Playing over 600 games for Fulham and 56 times for England, Johnny Haynes was one of the great stars of the 1950s and 1960s. The left-footed Haynes was an inside forward of rare vision, famed for his long passing. His signature move was the diagonal through-ball, often delivered blind and on the turn, as if Haynes could sense the opening without having to see it.
The first £100-a-week footballer and one of the first to use an agent, he never won a single major honour as he spent his entire career with Fulham. For half his career he played with them in the 2nd Division and he received 32 of his International caps at that level, an indication of the value that England Manager Walter Winterbottom placed upon him. Captain of England on 22 occasions, he was at the heart of England’s historic 9-3 defeat of Scotland in 1960. In the same year he was voted Sportsman of the Year.
A precocious talent from an early age, he first caught the eye in an England Schoolboys win over Scotland at Wembley in 1950. Although Tottenham Hotspur wanted him, he opted to sign for Fulham because he felt he had a better chance of breaking into the first team. Making his Fulham debut in 1952, he was selected for England two years later, making him the first player to represent England at all five levels, from Schoolboy to Senior.
"Johnny was the greatest passer of a ball I’ve known" Alan Mullery
Haynes quickly emerged as a star both on and off the pitch. He took over from Dennis Compton as the face of Brylcreem, his smoothly oiled hair appearing on adverts across the country. His fame and regular selection for England did not endear him to all though and some in the North of England saw him as the South’s ‘golden boy.’

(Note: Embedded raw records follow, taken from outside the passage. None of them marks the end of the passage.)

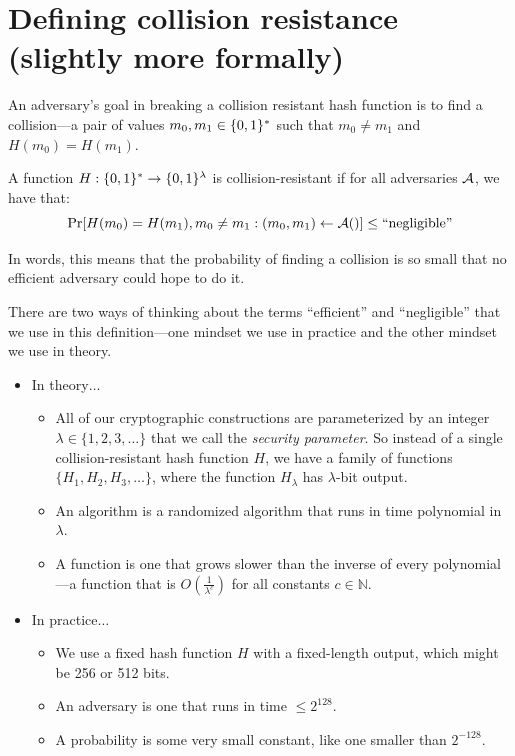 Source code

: \section{Defining collision resistance (slightly more formally)}
An adversary's goal in breaking a collision
resistant hash function is to find a collision---a
pair of values $m_0, m_1 \in \zo^*$ such that
$m_0 \neq m_1$ and $H(m_0) = H(m_1)$.

\begin{definition}\label{def:crhf}
	A function $H: \bin^* \rightarrow \bin^{\lambda}$ is collision-resistant 
  if for all  adversaries $\calA$, we have that:
  \[ \Pr[H(m_0) = H(m_1), m_0 \neq m_1: (m_0, m_1) \leftarrow \calA()] \leq \text{``negligible''} \]
\end{definition}

In words, this means that the probability of finding a collision is so small that no efficient adversary could hope to do it.

There are two ways of thinking about the terms ``efficient'' and ``negligible'' that 
we use in this definition---one mindset we use in practice and the other mindset we use in theory.

\begin{itemize}
	\item In theory$\ldots$
		\begin{itemize}
      \item All of our cryptographic constructions are parameterized by an integer $\lambda \in \{1, 2, 3, \dots\}$
            that we call the \textit{security parameter}.
            So instead of a single collision-resistant hash function $H$, we have a family of functions
            $\{ H_1, H_2, H_3, \dots \}$, where the function $H_\lambda$ has $\lambda$-bit output. 
			\item An  algorithm is a randomized algorithm that runs in time polynomial in $\lambda$.
			\item A  function is one that grows slower than the inverse of every polynomial---a function that is $O(\frac{1}{\lambda^c})$
            for all constants $c \in \mathbb{N}$.  
		\end{itemize}
	\item In practice$\ldots$
		\begin{itemize}
			\item We use a fixed hash function $H$ with a fixed-length output,
        which might be 256 or 512 bits.
			\item An  adversary is one that runs in time $\leq 2^{128}$.
			\item A  probability is some very small constant, like one smaller than $2^{-128}$.
		\end{itemize}
\end{itemize}

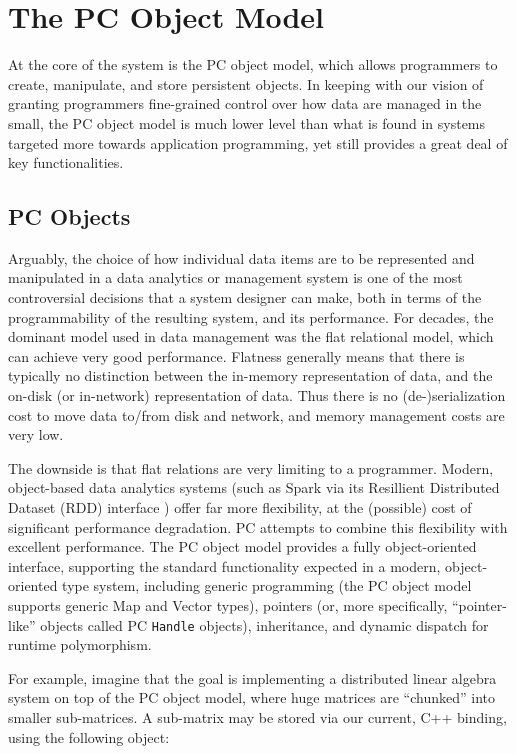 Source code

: \section{The PC Object Model} \label{sec:ObjectModel}

At the core of the system is the PC object model, which allows 
programmers to create, manipulate, and store persistent objects.
In keeping with our vision of granting programmers fine-grained control over how data are managed in the small, the PC object model
is much lower level than what is found in systems targeted more towards application programming, yet still provides a great deal of
key functionalities.

\subsection{PC Objects}

Arguably, the choice of how individual data items are to be represented and manipulated
in a data analytics or management system is one of the most
controversial decisions
that a system designer can make, both in terms of 
the programmability of the resulting system, and its performance.  For decades, the dominant model used in
data management was the flat relational model, which 
can achieve very good performance.
Flatness generally means 
that there is typically no distinction between the in-memory representation of data, and the on-disk (or in-network) representation of
data. Thus there is no (de-)serialization cost to move data to/from
disk and network, and memory management costs are very low. 

The downside is that flat relations are very limiting to a programmer.  Modern, object-based 
data analytics systems 
(such as Spark via its Resillient Distributed Dataset (RDD) interface \cite{zaharia2012resilient}) offer far more flexibility, at the (possible) cost of significant performance degradation.  
PC attempts to combine this flexibility with excellent performance.
The PC object model provides a fully object-oriented interface, supporting the standard functionality expected in a modern, object-oriented type system,
including generic programming (the PC object model supports generic Map and Vector types), pointers (or, more specifically,
``pointer-like'' objects called PC \texttt{Handle} objects), inheritance, and dynamic dispatch for runtime polymorphism.  

For example, imagine that the goal is implementing a distributed linear algebra system on top of the PC object model, where huge matrices are ``chunked'' into
smaller sub-matrices.  A sub-matrix may be stored via our current, C++ binding, using the following object:

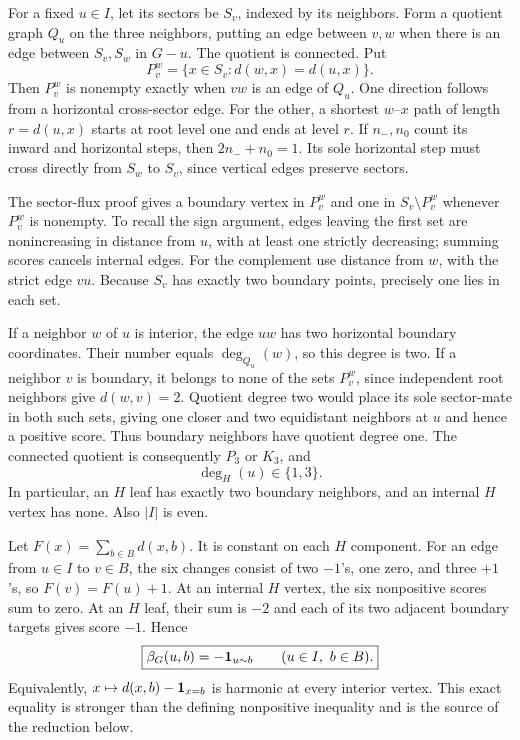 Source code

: For a fixed $u\in I$, let its sectors be $S_v$, indexed by its neighbors.
Form a quotient graph $Q_u$ on the three neighbors, putting an edge
between $v,w$ when there is an edge between $S_v,S_w$ in $G-u$.
The quotient is connected. Put
\[
 P_v^w=\{x\in S_v:d(w,x)=d(u,x)\}.
\]
Then $P_v^w$ is nonempty exactly when $vw$ is an edge of $Q_u$.
One direction follows from a horizontal cross-sector edge. For the other,
a shortest $w$--$x$ path of length $r=d(u,x)$ starts at root level one
and ends at level $r$. If $n_-,n_0$ count its inward and horizontal steps,
then $2n_-+n_0=1$. Its sole horizontal step must cross directly from
$S_w$ to $S_v$, since vertical edges preserve sectors.

The sector-flux proof gives a boundary vertex in $P_v^w$ and one in
$S_v\setminus P_v^w$ whenever $P_v^w$ is nonempty. To recall the sign
argument, edges leaving the first set are nonincreasing in distance
from $u$, with at least one strictly decreasing; summing scores cancels
internal edges. For the complement use distance from $w$, with the
strict edge $vu$. Because $S_v$ has exactly two boundary points, precisely
one lies in each set.

If a neighbor $w$ of $u$ is interior, the edge $uw$ has two horizontal
boundary coordinates. Their number equals $\deg_{Q_u}(w)$, so this degree
is two. If a neighbor $v$ is boundary, it belongs to none of the sets
$P_v^w$, since independent root neighbors give $d(w,v)=2$. Quotient
degree two would place its sole sector-mate in both such sets, giving
one closer and two equidistant neighbors at $u$ and hence a positive
score. Thus boundary neighbors have quotient degree one. The connected
quotient is consequently $P_3$ or $K_3$, and
\begin{equation}\label{eq:subcubic-H-degree}
 \deg_H(u)\in\{1,3\}.
\end{equation}
In particular, an $H$ leaf has exactly two boundary neighbors, and an
internal $H$ vertex has none. Also $|I|$ is even.

Let $F(x)=\sum_{b\in B}d(x,b)$. It is constant on each $H$ component.
For an edge from $u\in I$ to $v\in B$, the six changes consist of two
$-1$'s, one zero, and three $+1$'s, so $F(v)=F(u)+1$.
At an internal $H$ vertex, the six nonpositive scores sum to zero.
At an $H$ leaf, their sum is $-2$ and each of its two adjacent boundary
targets gives score $-1$. Hence
\begin{equation}\label{eq:subcubic-exact-score}
 \boxed{\stab_G(u,b)=-\ind_{u\sim b}\qquad(u\in I,\ b\in B).}
\end{equation}
Equivalently, $x\mapsto d(x,b)-\ind_{x=b}$ is harmonic at every interior
vertex. This exact equality is stronger than the defining nonpositive
inequality and is the source of the reduction below.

A serious car-crash at the age of 29 ended his England career in 1962 but after a year out of the game he came back to play for Fulham. He retired from English football in 1970. He died in 2005, aged 71.
His Fulham team mate Alan Mullery was in no doubt of his talent. ‘Johnny was the greatest passer of a ball I’ve known. He could lay it within six inches of a colleague. A yard wasn’t good enough for Johnny.’